L’enfant grimaçait, bavait ; son aspect noirâtre avait disparu pour faire
place à une pâleur glacée, non moins effrayante. Un moment il parut s’apaiser,
urina sur la robe de la ventrière et on le pensa sauvé. Puis aussitôt sa tête
tomba ; il devint mou, inerte, et cette fois chacun vraiment le jugea
mort.
    — Il était grand temps de le
baptiser, dit le connétable.
    Philippe de Poitiers ôtait de ses
mains les gouttes chaudes tombées des cierges.
    Et soudain le petit cadavre agita
les pieds, poussa quelques cris, faibles encore mais plutôt joyeux, et ses
lèvres s’animèrent d’un mouvement de succion. Le roi était en vie, et il
voulait téter.
    — Le démon s’est fort débattu
avant de lui sortir du corps, dit le chapelain.
    — Il n’est point fréquent,
expliqua la ventrière, que les convulsions saisissent les enfants si tôt. C’est
parce qu’il est venu avec les fers ; cela se voit parfois. Et puis le lait
de la nourrice lui a manqué pendant plusieurs heures…
    Marie de Cressay se sentit coupable.
« Si au lieu de me disputer avec Madame de Bouville, j’étais accourue
aussitôt… » pensa-t-elle.
    Nul, évidemment, n’aurait mis en
cause l’immersion en eau froide, ni aucune des tares héréditaires, boiterie,
démence, épilepsie, qui reparaissaient assez régulièrement dans la famille.
    — Croyez-vous qu’il ait à
souffrir d’autres accès ? demanda Mahaut.
    — C’est fort à craindre,
Madame, répondit la ventrière. On ne sait jamais quand va venir ce mal, ni
comment il finit.
    — Le pauvre petit ! dit
Mahaut bien fort.
    On reporta le roi au château et l’on
se sépara sans joie.
    Philippe de Poitiers ne desserra pas
les dents tout le temps du retour. Rentré au Palais, il laissa sa belle-mère le
suivre et s’enfermer avec lui.
    — Vous avez manqué de peu, tout
à l’heure, d’être roi, mon fils, lui dit-elle.
    Philippe ne répondit pas.
    — En vérité, après ce que nous
avons vu, personne ne s’étonnerait si cet enfant mourait ces jours-ci,
reprit-elle.
    Le régent continuait de se taire.
    — S’il venait à disparaître,
vous seriez toutefois obligé d’attendre la majorité de Jeanne de Navarre.
    — Nenni, ma mère, nenni,
répondit vivement Philippe. Nous ne sommes plus liés dorénavant par le
règlement de juillet. La succession de Louis est close ; c’est celle du
petit Jean qui s’ouvrirait alors. Entre mon frère et moi il y aurait eu un roi,
et je serais héritier de mon neveu.
    Mahaut le regarda avec
admiration : « Il a échafaudé cela pendant le baptême ! »
    — Vous avez toujours rêvé d’être
roi, Philippe, avouez-le, dit-elle. Déjà quand vous étiez enfant vous cassiez
des branches pour vous en faire des sceptres !

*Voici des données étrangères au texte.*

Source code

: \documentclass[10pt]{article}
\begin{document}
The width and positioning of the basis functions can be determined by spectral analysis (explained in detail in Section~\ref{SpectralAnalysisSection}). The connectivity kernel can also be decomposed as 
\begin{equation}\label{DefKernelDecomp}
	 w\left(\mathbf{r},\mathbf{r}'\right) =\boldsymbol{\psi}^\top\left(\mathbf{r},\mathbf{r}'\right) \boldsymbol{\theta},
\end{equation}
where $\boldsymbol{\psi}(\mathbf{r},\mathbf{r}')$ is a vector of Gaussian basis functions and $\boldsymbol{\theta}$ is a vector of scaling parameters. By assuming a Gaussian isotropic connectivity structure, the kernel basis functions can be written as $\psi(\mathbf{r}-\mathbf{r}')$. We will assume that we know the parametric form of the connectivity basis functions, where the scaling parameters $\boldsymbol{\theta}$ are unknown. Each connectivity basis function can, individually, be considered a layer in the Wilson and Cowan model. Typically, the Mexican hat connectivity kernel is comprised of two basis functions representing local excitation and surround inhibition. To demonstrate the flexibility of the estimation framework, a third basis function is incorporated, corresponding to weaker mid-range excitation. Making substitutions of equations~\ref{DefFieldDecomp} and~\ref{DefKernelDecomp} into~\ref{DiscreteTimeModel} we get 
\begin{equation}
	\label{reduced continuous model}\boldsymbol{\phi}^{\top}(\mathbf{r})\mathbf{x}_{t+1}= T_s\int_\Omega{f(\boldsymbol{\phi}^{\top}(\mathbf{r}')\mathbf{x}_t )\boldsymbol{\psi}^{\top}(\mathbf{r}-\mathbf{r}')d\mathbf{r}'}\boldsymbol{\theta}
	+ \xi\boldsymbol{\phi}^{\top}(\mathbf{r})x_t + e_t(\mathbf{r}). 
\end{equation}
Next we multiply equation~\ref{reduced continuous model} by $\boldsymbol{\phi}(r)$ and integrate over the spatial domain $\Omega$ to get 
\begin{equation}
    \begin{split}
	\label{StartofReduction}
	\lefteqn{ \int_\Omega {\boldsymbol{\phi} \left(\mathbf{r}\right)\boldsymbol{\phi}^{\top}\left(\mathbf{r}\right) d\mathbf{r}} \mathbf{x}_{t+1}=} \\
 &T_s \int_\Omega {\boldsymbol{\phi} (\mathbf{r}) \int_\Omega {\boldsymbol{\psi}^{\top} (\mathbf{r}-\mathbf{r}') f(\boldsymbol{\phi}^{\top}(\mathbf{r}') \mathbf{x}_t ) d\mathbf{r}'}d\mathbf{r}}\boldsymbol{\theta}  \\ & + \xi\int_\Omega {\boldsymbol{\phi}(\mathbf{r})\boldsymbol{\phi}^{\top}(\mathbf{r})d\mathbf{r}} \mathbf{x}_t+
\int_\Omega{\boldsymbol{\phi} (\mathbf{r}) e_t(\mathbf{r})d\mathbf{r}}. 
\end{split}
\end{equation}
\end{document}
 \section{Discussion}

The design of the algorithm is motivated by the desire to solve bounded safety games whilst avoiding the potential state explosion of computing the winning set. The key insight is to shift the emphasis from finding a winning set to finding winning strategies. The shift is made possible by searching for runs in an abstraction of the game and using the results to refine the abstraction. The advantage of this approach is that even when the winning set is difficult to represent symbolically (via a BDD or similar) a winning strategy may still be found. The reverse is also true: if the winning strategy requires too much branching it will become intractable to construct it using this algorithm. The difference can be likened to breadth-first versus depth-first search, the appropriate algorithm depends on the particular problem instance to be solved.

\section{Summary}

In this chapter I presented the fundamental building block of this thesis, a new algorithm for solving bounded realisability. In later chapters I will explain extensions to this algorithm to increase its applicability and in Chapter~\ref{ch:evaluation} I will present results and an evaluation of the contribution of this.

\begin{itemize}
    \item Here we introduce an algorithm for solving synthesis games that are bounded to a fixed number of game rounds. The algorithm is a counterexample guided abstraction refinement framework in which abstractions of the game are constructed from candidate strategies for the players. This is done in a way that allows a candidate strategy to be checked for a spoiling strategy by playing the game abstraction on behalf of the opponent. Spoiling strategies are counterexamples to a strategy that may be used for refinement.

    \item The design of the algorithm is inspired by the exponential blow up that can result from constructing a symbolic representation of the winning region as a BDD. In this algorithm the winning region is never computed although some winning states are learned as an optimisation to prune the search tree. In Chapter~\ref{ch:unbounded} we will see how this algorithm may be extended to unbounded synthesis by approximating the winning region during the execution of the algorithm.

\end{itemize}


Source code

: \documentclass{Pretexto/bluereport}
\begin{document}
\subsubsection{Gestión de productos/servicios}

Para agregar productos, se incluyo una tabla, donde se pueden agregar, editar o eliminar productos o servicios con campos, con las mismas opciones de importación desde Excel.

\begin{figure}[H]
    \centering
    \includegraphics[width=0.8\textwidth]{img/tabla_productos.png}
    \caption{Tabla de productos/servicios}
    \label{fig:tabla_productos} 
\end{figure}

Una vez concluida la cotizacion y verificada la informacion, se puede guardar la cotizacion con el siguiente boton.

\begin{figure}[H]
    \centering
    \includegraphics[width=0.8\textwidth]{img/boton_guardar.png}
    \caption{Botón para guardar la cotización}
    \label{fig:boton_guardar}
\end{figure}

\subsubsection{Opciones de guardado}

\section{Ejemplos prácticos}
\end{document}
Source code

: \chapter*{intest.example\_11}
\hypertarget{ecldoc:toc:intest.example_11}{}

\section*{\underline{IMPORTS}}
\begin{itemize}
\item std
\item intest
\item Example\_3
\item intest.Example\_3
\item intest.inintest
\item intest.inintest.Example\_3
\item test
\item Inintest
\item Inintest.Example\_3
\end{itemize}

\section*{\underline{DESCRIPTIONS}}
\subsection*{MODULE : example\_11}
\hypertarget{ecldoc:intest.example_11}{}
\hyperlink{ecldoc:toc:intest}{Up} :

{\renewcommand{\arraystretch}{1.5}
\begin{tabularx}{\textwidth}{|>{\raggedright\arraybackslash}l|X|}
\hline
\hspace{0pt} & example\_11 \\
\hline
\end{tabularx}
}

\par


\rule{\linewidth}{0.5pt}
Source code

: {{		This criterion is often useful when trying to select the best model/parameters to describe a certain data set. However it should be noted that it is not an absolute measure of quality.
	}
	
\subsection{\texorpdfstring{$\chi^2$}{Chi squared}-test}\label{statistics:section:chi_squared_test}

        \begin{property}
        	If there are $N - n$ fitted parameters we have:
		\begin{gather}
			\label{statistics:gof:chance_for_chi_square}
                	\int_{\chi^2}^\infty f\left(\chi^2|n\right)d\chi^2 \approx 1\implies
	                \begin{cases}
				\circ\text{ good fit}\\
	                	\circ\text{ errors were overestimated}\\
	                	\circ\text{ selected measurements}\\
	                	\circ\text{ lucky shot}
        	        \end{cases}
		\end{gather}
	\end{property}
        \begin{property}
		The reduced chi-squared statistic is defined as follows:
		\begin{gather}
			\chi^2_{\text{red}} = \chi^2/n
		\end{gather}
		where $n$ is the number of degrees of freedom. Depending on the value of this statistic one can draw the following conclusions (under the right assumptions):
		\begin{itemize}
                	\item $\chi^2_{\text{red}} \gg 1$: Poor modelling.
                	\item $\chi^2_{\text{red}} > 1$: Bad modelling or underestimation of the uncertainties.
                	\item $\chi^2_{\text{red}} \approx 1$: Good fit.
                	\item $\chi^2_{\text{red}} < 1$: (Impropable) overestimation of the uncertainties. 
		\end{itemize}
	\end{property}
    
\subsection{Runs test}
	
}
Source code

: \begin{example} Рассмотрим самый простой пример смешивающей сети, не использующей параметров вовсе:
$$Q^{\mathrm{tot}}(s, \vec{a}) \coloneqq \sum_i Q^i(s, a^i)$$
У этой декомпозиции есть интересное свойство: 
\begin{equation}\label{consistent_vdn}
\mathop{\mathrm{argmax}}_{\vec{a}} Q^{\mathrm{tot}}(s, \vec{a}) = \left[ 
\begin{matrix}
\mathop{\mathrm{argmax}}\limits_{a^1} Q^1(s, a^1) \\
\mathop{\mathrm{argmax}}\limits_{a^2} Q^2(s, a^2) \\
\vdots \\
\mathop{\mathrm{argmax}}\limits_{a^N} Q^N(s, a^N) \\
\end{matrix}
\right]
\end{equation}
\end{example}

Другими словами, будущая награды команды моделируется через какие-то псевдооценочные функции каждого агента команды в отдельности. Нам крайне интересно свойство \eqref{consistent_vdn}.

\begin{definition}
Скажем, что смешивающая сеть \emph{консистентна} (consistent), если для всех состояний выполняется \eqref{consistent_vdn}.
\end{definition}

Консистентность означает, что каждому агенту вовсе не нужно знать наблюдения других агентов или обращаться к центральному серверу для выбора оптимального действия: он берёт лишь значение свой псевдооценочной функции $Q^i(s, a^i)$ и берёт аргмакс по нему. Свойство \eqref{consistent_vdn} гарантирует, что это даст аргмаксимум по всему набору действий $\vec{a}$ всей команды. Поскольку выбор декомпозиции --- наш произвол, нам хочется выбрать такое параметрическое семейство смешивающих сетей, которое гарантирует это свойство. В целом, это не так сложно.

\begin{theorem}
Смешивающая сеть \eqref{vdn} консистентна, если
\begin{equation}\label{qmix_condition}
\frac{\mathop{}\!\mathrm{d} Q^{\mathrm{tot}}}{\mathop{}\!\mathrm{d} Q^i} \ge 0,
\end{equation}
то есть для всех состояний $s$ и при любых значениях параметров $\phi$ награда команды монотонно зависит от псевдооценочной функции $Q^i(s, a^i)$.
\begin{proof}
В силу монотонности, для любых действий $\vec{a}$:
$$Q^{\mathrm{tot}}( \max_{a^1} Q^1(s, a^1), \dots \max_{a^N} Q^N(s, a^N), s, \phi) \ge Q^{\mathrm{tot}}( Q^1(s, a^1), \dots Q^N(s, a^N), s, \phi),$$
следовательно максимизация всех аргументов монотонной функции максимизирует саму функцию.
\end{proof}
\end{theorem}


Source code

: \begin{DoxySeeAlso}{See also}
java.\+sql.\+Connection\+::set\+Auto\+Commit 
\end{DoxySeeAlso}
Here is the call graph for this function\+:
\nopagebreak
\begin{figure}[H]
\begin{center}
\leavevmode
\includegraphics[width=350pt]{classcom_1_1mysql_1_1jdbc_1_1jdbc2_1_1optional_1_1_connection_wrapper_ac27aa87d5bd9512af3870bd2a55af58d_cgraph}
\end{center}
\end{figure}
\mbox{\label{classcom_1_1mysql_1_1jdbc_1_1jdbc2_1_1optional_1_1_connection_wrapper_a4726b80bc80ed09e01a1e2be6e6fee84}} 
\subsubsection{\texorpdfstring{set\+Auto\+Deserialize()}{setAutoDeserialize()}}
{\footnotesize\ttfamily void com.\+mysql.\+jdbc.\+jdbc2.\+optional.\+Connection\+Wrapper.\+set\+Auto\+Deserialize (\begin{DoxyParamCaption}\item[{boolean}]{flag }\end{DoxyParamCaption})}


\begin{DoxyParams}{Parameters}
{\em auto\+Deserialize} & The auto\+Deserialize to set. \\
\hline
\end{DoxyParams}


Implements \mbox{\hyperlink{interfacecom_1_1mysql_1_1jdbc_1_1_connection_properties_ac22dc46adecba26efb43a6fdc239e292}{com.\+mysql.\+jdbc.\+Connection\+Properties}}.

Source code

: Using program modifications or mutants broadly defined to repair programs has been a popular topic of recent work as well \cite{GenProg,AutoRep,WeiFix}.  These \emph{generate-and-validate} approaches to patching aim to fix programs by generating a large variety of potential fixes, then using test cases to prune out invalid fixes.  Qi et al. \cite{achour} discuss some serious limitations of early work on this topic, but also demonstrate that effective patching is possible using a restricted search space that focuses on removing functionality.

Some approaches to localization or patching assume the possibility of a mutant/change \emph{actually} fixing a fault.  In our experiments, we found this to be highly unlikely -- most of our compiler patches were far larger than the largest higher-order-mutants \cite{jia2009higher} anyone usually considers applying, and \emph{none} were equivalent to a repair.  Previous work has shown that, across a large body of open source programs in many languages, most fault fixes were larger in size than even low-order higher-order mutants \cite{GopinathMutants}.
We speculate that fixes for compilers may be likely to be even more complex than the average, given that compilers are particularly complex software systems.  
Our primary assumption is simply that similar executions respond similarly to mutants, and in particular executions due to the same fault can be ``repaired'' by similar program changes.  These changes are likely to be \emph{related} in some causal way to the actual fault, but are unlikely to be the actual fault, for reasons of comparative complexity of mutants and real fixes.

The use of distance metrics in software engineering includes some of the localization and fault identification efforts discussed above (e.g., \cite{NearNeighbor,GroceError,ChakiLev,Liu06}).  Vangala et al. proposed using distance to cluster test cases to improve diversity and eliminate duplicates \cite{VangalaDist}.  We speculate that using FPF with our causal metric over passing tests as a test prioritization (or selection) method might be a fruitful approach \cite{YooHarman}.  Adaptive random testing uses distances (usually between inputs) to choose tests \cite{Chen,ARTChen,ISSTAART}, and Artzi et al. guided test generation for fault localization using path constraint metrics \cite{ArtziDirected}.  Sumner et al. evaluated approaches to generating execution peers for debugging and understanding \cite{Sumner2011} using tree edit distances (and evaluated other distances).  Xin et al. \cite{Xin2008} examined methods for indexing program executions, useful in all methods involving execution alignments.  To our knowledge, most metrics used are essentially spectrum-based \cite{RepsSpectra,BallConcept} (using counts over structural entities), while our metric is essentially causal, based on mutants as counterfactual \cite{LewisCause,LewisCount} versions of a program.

    Il releva un peu la tête et lui
sourit, laissant un silence s’écouler. Puis, redevenant grave :
    — Savez-vous, ma mère, que la
dame de Fériennes a disparu d’Arras, et aussi les hommes que j’avais envoyés
pour l’enlever et la mettre hors d’état de trop parler ? Il paraîtrait
qu’elle est tenue secrètement en quelque château d’Artois, et l’on dit que vos
barons, là-bas, s’en vantent.
    Mahaut se demanda ce que signifiait
cet avertissement. Philippe Voulait-il seulement la prévenir des dangers
qu’elle courait ? Ou lui prouver qu’il prenait soin d’elle ? Était-ce
manière de confirmer l’interdiction de jamais plus recourir au poison ? Ou
bien, au contraire, en faisant allusion à la fournisseuse, lui donnait-il à
entendre qu’elle avait les mains libres ?
    — De nouvelles convulsions
pourraient bien l’emporter, insista Mahaut.
    — Laissons faire Dieu, ma mère,
laissons faire Dieu, dit Philippe en rompant l’entretien.
    « Laisser faire Dieu… ou me
laisser faire, moi ? pensa la comtesse d’Artois. Il est prudent, jusqu’à
se garder de se souiller l’âme ; mais il m’a bien comprise… C’est ce gros
niais de Bouville qui va me causer le plus de tracas. »
    Dès cet instant son imagination
commença de travailler.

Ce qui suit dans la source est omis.